L’absence de dialogue responsabilisant en amont est pénalisante, elle conduit au maintien des clivages ancestraux, à la paupérisation de la représentation syndicale et à un patronat qui s’en contente. N’a–t-on pas ce que l’on mérite ?

* Donner accès au plus grand nombre aux instances de dialogue
, pour cela il faut simplifier et flexibiliser la mise en œuvre. La majorité des salariés du privé PME et TPE en France n’ont pas accès à un dialogue social structuré.  A noter que fin novembre 2012, pour la première fois, les salariés des TPE seront invités à voter pour les instances syndicales qu’ils estiment pouvoir les représenter. Les résultats de ce vote, agrégé à celui de cette année dans les entreprises et celui à venir également pour les travailleurs agricoles, va redessiner la nouvelle carte de la représentativité syndicale en France… A titre d’exemple passer de 49 à 50 salariés qui implique la mise en place d’un Comité d’entreprise, c’est 1 salarié de plus mais 34 obligations réglementaires supplémentaires !

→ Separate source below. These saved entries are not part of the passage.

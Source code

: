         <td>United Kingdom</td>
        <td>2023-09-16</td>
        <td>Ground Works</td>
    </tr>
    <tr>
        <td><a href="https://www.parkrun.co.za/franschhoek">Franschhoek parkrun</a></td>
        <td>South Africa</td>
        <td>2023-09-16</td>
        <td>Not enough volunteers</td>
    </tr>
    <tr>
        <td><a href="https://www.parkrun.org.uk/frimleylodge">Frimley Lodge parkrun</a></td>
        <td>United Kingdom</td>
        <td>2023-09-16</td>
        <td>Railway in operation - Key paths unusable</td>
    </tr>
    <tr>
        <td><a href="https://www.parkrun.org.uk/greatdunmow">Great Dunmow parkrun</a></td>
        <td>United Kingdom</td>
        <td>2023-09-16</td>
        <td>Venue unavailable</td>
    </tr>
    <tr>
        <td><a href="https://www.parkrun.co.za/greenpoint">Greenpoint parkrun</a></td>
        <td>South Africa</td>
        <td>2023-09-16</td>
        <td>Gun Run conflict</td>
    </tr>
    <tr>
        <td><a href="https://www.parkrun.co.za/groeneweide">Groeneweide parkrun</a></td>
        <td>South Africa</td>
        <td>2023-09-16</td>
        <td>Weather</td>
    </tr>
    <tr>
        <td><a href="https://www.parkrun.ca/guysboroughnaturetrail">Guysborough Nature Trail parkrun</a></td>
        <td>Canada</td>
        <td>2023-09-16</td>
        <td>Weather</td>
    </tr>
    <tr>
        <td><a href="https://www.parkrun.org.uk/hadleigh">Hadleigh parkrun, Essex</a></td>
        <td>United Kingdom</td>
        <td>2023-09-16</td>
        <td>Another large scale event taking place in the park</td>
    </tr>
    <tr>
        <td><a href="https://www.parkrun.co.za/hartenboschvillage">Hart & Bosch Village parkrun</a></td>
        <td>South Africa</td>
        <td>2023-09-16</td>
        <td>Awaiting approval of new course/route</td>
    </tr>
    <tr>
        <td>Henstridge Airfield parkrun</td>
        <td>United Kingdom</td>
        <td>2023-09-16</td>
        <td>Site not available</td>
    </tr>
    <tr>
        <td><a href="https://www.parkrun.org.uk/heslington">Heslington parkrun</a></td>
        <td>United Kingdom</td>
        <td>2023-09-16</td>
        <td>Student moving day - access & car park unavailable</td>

* Se comprendre mutuellement : former les parties prenantes, partenaires sociaux ET directions. Pour les managers une bonne compréhension du rôle des partenaires sociaux ne serait pas un luxe !
* Reconnaître la gestion d’un mandat social dans le parcours professionnel : la seule certitude pour nos syndicalistes est de ne pas faire carrière : ambitieux programme !
* Proposer un bilan de compétences de début et de fin de mandat, valider les compétences acquises au cours du mandat et réaliser un point de carrière annuel.
* Limiter les renouvèlements successifs des mandats sociaux
pour éviter l’engagement à vie.
* Créer, au sein de l’entreprise, un champ de discussion des thèmes à aborder et ne pas se limiter aux seules obligations légales. Il faut autoriser qu’un accord puisse déroger à la loi dans l’intérêt de l’entreprise et de ses salariés en fonction du contexte marché et territoire.
* Redéfinir les processus d’information/consultation
pour plus de proximité et d’anticipation. Pourquoi comme aujourd’hui attendre le dernier moment alors que tout le monde connait la fin de l’histoire !
*
Rendre obligatoire les instances de médiations qui pourraient éviter bien des conflits et des procédures judicaires sans fin et obliger le juge à entrer dans l’entreprise pour débloquer des situations. Une forme de négociation assistée toujours préférable à toute forme de violence ou d'injonction.
Un dialogue social rénové permettrait d’instaurer un cercle vertueux et renforcerait la compétitivité de nos entreprises. Il faut donc urgemment redessiner, réarchitecturer le dialogue social.